Only opener and lead single ‘Christmas Song’ sounds a little naff, with its Babylon chants and raga vocal line, but the sheer musicality and sweet harmonising, which drive the song, can’t help but charm you. ‘Fly’ is truly gorgeous, lush trumpets wheeze over sexy Hammond stabs and a sleepy dub wise rhythm. Likewise ‘Summer Dress’, which is almost reminiscent of early Finley Quaye. There is definitely an overwhelming positive energy about the interaction between the players in Kingtide and that comes through with the warmth and cohesion in their sound.

‘New Morning’ has an irresistibly sweet stomp and the punchy, anthemic and curiously titled ‘French Country Dance Hall House’ evokes memories of grooving on the grass at the Bondi Pavilion many moons ago.
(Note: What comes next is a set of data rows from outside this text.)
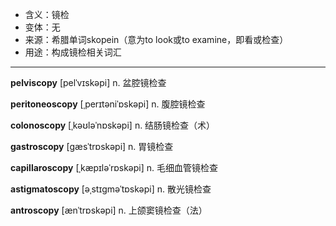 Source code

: - <span class="definition">含义：镜检</span>
- <span class="definition">变体：无</span>
- <span class="definition">来源：希腊单词skopein（意为to look或to examine，即看或检查）</span>
- <span class="definition">用途：构成镜检相关词汇</span>

---

<span class="vocabulary">**pelviscopy**</span> [pelˈvɪskəpi] n. 盆腔镜检查

<span class="vocabulary">**peritoneoscopy**</span> [ˌperɪtəniˈɒskəpi] n. 腹腔镜检查

<span class="vocabulary">**colonoscopy**</span> [ˌkəʊləˈnɒskəpi] n. 结肠镜检查（术）

<span class="vocabulary">**gastroscopy**</span> [gæsˈtrɒskəpi] n. 胃镜检查

<span class="vocabulary">**capillaroscopy**</span> [ˌkæpɪləˈrɒskəpi] n. 毛细血管镜检查

<span class="vocabulary">**astigmatoscopy**</span> [əˌstɪɡməˈtɒskəpi] n. 散光镜检查

<span class="vocabulary">**antroscopy**</span> [ænˈtrɒskəpi] n. 上颌窦镜检查（法）
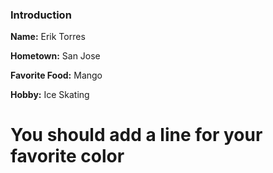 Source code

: ### Introduction

**Name:** Erik Torres

**Hometown:** San Jose

**Favorite Food:** Mango

**Hobby:** Ice Skating

# You should add a line for your favorite color
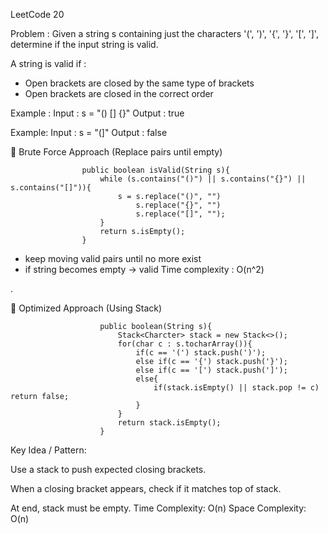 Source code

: LeetCode 20

Problem : Given a string s containing just the characters '(', ')', '{', '}', '[', ']', determine if the input string is valid.

A string is valid if :
- Open brackets are closed by the same type of brackets
- Open brackets are closed in the correct order

Example : 
Input : s = "() [] {}"
Output : true

Example:
Input : s = "(]"
Output : false

🔹 Brute Force Approach (Replace pairs until empty)

                    public boolean isValid(String s){
                        while (s.contains("()") || s.contains("{}") || s.contains("[]")){
                            s = s.replace("()", "")
                                s.replace("{}", "")
                                s.replace("[]", "");
                        }
                        return s.isEmpty();
                    }

- keep moving valid pairs until no more exist
- if string becomes empty -> valid
Time complexity : O(n^2)

.

🔹 Optimized Approach (Using Stack)

                        public boolean(String s){
                            Stack<Charcter> stack = new Stack<>();
                            for(char c : s.tocharArray()){
                                if(c == '(') stack.push(')');
                                else if(c == '{') stack.push('}');
                                else if(c == '[') stack.push(']');
                                else{
                                    if(stack.isEmpty() || stack.pop != c) return false;
                                }
                            }
                            return stack.isEmpty();
                        }

Key Idea / Pattern:

Use a stack to push expected closing brackets.

When a closing bracket appears, check if it matches top of stack.

At end, stack must be empty.
Time Complexity: O(n)
Space Complexity: O(n)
Kingtide close the album out with two deep, sparse numbers; ‘Convict Song’ and ‘Convict Scape Dub’, which strip Kingtide’s dense, rich sound back to a more spare dub aesthetic, in particular the latter workout which lays an almost ghostly gypsy harmonica over fluttering acoustic strumming and skeletal percussion. It shows Kingtide are willing to leap out of the reggae/dub confines and experiment within an almost free jazz philosophy.

‘Scared New World’ is a solid second album from this Sydney band, which will no doubt blare proudly from beach combing speakers of the more discerning summertime groove heads. To quote Lionel Richie, “easy like Sunday morning”.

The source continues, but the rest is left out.